B. CONSIDERATION OF MATERIALS OUTSIDE THE COMPLAINT
The Defendants attach three exhibits to their motion to dismiss: (1) the complaint; (2) the
March 28, 2017 claim denial letter; and (3) a copy of the Policy. As a preliminary matter, the
Court must first address whether the claim denial letter or the Policy may be properly considered
by the Court for the purposes of adjudicating this motion.
“[F]ederal courts have complete discretion to determine whether or not to accept the
submission of any material beyond the pleadings offered in conjunction with a Rule 12(b)(6)
motion.” Giugliano v. F3² Capital Partners, LLC, No. 14-cv-7240, 2015 WL 5124796 (E.D.N.Y.
Sept. 1, 2015) (Spatt, J.) (internal citation and quotation marks omitted); Halebian v. Berv, 644
F.3d 122, 131 n.7 (2d Cir. 2011) (noting the Second Circuit has recognized “exceptions to Rule
12(b)(6)’s general prohibition against considering materials outside the four corners of the
complaint”). In adjudicating this motion, the Court is permitted to consider:
(1) facts alleged in the complaint and documents attached to it or incorporated in it by
reference, (2) documents “integral” to the complaint and relied upon in it, even if not
attached or incorporated by reference, (3) documents or information contained in [the]
defendant’s motion papers if plaintiff has knowledge or possession of the material and
relied on it in framing the complaint, (4) public disclosure documents required by law to
be, and that have been, filed with the Securities and Exchange Commission, and (5) facts
of which judicial notice may properly be taken under Rule 201 of the Federal Rules of
Evidence.
Envtl. Servs. v. Recycle Green Servs., 7 F. Supp. 3d 260, 270 (E.D.N.Y. 2014) (Spatt, J.) (quoting
In re Merrill Lynch & Co., 273 F. Supp. 2d 351, 356-57 (S.D.N.Y. 2003)), aff’d in part and vacated
in part on other grounds sub nom. Dabit v. Merrill Lynch, Pierce, Fenner & Smith, Inc., 395 F.3d
6
25 (2d Cir. 2005), vacated on other grounds, 547 U.S. 71, 126 S. Ct. 1503, 164 L. Ed. 2d 179
(2006)); accord Healthnow New York, Inc. v. Catholic Health Sys., Inc., No. 14-cv-986S, 2015
WL 5673123 (W.D.N.Y. Sept. 25, 2015); Oberstein v. SunPower Corp., No. 07-cv-1155, 2010
WL 1705868, at *3 (E.D.N.Y. Apr. 28, 2010).

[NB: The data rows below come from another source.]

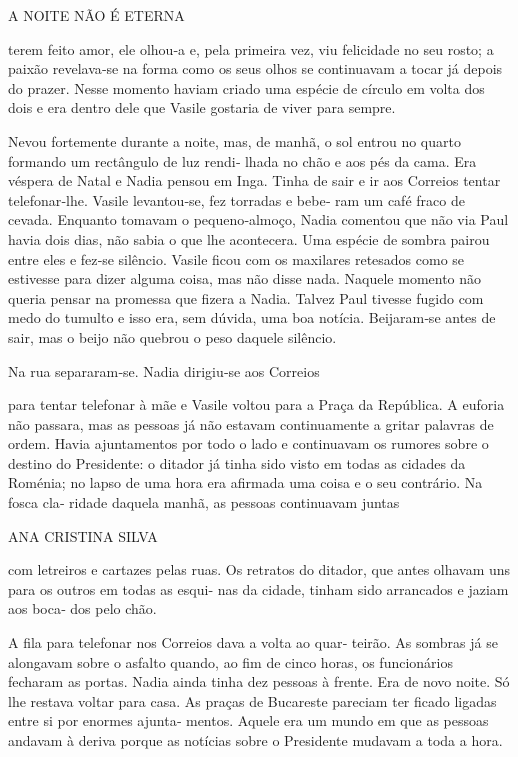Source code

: A NOITE NÃO É ETERNA

terem feito amor, ele olhou‑a e, pela primeira vez, viu felicidade no
seu rosto; a paixão revelava‑se na forma como os seus olhos se
continuavam a tocar já depois do prazer. Nesse momento haviam criado uma
espécie de círculo em volta dos dois e era dentro dele que Vasile
gostaria de viver para sempre.

Nevou fortemente durante a noite, mas, de manhã, o sol entrou no quarto
formando um rectângulo de luz rendi‑ lhada no chão e aos pés da cama.
Era véspera de Natal e Nadia pensou em Inga. Tinha de sair e ir aos
Correios tentar telefonar‑lhe. Vasile levantou‑se, fez torradas e bebe‑
ram um café fraco de cevada. Enquanto tomavam o pequeno‑almoço, Nadia
comentou que não via Paul havia dois dias, não sabia o que lhe
acontecera. Uma espécie de sombra pairou entre eles e fez‑se silêncio.
Vasile ficou com os maxilares retesados como se estivesse para dizer
alguma coisa, mas não disse nada. Naquele momento não queria pensar na
promessa que fizera a Nadia. Talvez Paul tivesse fugido com medo do
tumulto e isso era, sem dúvida, uma boa notícia. Beijaram‑se antes de
sair, mas o beijo não quebrou o peso daquele silêncio.

Na rua separaram‑se. Nadia dirigiu‑se aos Correios

para tentar telefonar à mãe e Vasile voltou para a Praça da República. A
euforia não passara, mas as pessoas já não estavam continuamente a
gritar palavras de ordem. Havia ajuntamentos por todo o lado e
continuavam os rumores sobre o destino do Presidente: o ditador já tinha
sido visto em todas as cidades da Roménia; no lapso de uma hora era
afirmada uma coisa e o seu contrário. Na fosca cla‑ ridade daquela
manhã, as pessoas continuavam juntas

ANA CRISTINA SILVA

com letreiros e cartazes pelas ruas. Os retratos do ditador, que antes
olhavam uns para os outros em todas as esqui‑ nas da cidade, tinham sido
arrancados e jaziam aos boca‑ dos pelo chão.

A fila para telefonar nos Correios dava a volta ao quar‑ teirão. As
sombras já se alongavam sobre o asfalto quando, ao fim de cinco horas,
os funcionários fecharam as portas. Nadia ainda tinha dez pessoas à
frente. Era de novo noite. Só lhe restava voltar para casa. As praças de
Bucareste pareciam ter ficado ligadas entre si por enormes ajunta‑
mentos. Aquele era um mundo em que as pessoas andavam à deriva porque as
notícias sobre o Presidente mudavam a toda a hora.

The Court finds that both the claim denial letter as well as the Policy are integral to the
complaint. The Plaintiff specifically mentions both documents throughout the complaint. See,
e.g., Compl. ¶¶ 1 (“Plaintiff maintained a homeowner’s insurance policy with the [D]efendants”),
9 (“Allstate issued the [P]olicy. Upon information and belief, the policy number was 933 676
549.”), 12 (“The [P]olicy included up to [$321,000] of ‘Personal Property Protection –
Reimbursement Provision’”), 13 (“[T]he insurance policy also included ‘Scheduled Personal
Property Coverage’. The policy documents in [P]laintiff’s possession reflect that there is no
deductible for this portion of the policy and that the covered ‘property class’ is ‘Jewlery – Vault
Rate’.”), 14 (“The items and amounts listed on the schedule described in paragraph 13 above
are/were…”), 22 (“By letter from defendant Allstate dated March 28, 2017, [P]laintiff’s claim was
denied in its entirety.”). These allegations indicate that the Plaintiff “‘relie[d] heavily upon [the
Policy and the Claim Denial Letter’s] terms and effect,’ thereby rendering the document ‘integral’
to the complaint.” DiFolco, 622 F.3d at 111 (internal citations omitted). See, e.g., Strom v.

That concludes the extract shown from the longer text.